* **Task brief**:
Report every line of the records beneath this task that holds the string "settings".

━━━━━━━━━━━━━━━━━━━━━━━━━━━━━━

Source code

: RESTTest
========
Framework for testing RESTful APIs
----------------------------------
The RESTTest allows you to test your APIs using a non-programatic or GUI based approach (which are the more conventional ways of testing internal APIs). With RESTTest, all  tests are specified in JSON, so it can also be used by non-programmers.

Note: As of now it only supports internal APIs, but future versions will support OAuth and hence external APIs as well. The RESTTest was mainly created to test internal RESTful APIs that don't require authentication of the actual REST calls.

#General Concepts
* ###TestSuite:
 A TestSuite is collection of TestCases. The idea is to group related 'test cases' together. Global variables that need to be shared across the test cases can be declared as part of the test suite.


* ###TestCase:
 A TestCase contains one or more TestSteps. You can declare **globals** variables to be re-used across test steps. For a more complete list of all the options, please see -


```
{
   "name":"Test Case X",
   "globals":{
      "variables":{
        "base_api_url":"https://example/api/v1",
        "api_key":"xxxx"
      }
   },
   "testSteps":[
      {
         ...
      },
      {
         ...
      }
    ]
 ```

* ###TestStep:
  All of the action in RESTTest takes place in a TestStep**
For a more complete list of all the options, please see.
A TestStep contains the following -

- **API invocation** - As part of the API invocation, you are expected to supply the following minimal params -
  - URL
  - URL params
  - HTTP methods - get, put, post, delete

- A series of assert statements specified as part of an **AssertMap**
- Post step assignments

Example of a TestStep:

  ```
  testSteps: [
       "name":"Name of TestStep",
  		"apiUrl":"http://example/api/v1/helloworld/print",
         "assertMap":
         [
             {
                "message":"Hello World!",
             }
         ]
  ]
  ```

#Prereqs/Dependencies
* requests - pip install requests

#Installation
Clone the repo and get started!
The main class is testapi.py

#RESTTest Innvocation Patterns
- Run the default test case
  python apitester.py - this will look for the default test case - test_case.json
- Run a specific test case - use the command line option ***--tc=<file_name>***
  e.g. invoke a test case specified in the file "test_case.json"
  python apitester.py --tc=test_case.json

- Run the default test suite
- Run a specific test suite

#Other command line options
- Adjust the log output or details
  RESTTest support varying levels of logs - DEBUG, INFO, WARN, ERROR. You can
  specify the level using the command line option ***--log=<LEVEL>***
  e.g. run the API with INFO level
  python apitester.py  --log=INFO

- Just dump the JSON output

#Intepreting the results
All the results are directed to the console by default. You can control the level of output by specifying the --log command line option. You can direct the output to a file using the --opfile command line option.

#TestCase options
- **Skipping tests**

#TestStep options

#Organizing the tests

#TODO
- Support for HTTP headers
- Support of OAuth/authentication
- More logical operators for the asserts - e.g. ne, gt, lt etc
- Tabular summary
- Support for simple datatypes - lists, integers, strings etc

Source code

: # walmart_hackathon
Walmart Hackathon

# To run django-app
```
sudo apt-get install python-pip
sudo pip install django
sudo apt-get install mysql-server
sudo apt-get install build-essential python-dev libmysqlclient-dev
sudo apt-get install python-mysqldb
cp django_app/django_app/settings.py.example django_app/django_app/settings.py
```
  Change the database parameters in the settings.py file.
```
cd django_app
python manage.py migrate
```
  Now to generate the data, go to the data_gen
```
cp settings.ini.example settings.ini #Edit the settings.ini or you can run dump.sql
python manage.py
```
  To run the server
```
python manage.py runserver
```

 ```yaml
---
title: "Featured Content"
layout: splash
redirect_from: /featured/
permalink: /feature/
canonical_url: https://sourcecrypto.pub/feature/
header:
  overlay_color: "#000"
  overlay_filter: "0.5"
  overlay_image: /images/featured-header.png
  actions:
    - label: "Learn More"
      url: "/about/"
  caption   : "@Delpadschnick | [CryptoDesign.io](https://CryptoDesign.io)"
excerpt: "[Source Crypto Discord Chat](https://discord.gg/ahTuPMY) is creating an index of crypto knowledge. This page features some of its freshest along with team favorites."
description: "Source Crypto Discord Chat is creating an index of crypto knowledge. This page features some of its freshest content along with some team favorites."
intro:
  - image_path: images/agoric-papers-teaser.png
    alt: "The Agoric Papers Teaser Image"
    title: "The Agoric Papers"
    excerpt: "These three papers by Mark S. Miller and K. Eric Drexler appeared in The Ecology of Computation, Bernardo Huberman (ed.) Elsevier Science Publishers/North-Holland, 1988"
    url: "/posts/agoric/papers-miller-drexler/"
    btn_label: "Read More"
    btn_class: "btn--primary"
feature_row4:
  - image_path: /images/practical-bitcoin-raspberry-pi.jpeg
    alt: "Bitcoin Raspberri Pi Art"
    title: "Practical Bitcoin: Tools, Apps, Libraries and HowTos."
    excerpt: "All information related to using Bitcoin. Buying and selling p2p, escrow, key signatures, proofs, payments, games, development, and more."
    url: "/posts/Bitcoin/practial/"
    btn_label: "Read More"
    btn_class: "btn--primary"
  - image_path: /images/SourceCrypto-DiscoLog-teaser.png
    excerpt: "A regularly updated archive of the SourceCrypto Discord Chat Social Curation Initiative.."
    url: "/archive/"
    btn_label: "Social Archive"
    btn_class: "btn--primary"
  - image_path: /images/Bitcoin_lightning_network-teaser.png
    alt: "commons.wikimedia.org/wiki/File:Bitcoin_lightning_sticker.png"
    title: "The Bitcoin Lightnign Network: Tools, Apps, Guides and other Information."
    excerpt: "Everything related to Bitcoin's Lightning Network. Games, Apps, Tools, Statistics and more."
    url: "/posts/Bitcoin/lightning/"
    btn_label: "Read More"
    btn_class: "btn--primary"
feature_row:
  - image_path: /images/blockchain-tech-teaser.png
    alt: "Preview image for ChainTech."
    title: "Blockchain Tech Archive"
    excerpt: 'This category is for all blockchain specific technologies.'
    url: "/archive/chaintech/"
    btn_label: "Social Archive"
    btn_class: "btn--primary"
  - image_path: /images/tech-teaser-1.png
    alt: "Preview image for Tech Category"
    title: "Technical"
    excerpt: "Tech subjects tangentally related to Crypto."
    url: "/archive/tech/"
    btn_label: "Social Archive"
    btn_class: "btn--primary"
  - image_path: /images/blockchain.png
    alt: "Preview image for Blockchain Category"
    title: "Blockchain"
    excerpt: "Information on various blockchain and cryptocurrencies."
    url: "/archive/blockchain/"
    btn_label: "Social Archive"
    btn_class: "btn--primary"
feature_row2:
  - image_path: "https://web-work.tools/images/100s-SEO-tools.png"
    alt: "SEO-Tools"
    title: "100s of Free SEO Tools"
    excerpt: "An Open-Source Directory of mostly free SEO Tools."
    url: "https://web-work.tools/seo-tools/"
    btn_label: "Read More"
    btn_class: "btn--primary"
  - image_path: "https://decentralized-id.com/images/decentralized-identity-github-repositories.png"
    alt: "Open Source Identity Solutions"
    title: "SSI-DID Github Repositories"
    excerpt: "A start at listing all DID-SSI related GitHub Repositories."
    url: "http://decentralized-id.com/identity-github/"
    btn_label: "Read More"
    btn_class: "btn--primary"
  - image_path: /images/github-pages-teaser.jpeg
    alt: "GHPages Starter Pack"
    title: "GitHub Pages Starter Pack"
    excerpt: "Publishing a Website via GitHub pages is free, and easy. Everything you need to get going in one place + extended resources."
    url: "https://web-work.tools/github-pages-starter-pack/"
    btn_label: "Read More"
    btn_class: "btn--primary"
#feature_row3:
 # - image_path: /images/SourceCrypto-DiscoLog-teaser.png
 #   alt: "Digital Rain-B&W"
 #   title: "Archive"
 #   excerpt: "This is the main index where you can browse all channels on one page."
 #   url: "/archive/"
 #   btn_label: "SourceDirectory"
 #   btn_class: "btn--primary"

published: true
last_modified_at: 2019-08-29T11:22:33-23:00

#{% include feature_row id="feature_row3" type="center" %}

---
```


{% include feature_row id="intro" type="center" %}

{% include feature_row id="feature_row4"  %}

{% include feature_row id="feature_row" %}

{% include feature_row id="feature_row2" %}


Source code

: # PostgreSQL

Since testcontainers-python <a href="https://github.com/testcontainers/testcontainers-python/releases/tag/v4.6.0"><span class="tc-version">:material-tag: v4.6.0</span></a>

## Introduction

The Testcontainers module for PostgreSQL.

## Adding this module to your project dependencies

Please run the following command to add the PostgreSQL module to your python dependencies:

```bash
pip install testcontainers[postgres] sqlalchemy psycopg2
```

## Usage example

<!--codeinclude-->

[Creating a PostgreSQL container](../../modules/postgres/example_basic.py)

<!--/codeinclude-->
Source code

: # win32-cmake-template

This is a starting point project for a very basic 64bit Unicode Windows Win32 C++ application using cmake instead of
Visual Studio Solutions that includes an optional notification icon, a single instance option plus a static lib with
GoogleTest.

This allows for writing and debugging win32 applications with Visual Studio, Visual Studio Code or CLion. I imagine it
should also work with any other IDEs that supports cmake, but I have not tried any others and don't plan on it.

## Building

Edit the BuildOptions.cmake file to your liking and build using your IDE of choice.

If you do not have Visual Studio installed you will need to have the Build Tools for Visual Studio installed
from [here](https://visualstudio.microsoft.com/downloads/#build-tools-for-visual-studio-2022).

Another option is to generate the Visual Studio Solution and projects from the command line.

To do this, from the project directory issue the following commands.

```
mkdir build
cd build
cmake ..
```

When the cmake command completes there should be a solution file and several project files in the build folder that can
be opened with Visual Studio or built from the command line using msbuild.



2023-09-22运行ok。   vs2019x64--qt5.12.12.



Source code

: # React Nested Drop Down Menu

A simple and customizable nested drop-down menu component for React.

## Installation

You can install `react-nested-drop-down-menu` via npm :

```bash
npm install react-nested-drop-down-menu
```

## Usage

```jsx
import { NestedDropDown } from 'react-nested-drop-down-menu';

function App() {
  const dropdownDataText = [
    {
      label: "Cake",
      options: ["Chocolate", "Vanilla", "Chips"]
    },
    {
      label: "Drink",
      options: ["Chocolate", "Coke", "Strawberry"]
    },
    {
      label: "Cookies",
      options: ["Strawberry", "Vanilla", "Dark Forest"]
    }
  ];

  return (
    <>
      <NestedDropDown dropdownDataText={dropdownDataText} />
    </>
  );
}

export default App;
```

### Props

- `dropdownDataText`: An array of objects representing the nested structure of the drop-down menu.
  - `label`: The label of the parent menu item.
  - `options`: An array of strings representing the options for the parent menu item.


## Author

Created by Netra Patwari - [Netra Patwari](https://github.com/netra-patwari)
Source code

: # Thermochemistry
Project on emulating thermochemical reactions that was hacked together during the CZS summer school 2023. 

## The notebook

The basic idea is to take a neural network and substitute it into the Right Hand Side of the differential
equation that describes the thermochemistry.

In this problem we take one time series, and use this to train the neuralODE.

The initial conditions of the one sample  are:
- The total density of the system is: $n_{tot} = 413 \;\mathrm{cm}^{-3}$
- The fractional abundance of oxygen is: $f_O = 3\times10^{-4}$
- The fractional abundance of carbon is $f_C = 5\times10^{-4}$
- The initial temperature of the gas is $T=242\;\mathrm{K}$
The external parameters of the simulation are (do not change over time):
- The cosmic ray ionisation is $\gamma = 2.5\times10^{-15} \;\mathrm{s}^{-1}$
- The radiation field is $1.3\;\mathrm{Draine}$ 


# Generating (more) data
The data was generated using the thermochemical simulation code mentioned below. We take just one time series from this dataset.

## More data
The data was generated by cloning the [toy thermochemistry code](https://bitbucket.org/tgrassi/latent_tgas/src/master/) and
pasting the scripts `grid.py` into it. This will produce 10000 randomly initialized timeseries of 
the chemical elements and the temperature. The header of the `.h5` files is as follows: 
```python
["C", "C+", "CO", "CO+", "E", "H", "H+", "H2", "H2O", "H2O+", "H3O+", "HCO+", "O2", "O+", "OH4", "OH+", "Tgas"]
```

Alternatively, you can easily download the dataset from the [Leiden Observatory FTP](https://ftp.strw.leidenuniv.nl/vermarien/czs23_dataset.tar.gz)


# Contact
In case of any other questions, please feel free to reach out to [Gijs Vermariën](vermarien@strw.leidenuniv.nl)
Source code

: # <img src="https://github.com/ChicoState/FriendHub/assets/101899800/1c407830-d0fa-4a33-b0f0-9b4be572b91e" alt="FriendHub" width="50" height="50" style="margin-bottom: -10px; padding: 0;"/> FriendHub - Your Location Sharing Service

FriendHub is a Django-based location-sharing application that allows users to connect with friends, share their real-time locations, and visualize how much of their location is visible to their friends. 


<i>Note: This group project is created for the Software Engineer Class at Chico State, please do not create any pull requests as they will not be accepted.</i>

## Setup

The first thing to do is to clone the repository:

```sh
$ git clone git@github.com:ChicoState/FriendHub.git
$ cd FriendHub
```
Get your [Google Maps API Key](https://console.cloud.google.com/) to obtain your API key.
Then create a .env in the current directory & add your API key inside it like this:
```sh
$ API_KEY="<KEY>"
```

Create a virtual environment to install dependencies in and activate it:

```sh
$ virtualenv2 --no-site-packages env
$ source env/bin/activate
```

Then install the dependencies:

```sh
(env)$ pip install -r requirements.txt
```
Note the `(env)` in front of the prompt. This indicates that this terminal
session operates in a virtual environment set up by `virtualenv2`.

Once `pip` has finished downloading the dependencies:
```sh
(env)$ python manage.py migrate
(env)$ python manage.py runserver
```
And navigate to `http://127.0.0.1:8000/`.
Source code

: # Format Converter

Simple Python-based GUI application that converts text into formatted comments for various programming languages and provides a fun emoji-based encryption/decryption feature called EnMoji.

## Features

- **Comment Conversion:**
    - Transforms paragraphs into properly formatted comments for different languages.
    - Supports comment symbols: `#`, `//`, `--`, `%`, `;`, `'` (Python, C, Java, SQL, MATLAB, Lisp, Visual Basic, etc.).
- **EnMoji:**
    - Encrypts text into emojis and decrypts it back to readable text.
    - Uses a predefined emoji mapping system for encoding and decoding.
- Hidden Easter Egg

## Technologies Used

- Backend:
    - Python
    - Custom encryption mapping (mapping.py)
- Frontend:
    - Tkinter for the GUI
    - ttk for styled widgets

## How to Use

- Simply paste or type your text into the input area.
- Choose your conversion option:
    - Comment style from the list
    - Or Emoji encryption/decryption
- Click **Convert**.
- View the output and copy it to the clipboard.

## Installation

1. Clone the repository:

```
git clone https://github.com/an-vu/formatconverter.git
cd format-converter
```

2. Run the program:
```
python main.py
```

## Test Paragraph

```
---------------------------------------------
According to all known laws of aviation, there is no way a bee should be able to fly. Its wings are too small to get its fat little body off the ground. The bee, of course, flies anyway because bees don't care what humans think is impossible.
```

━━━━━━━━━━━━━━━━━━━━━━━━━━━━━━

* **Response to this task**:
cp django_app/django_app/settings.py.example django_app/django_app/settings.py
  Change the database parameters in the settings.py file.
cp settings.ini.example settings.ini #Edit the settings.ini or you can run dump.sql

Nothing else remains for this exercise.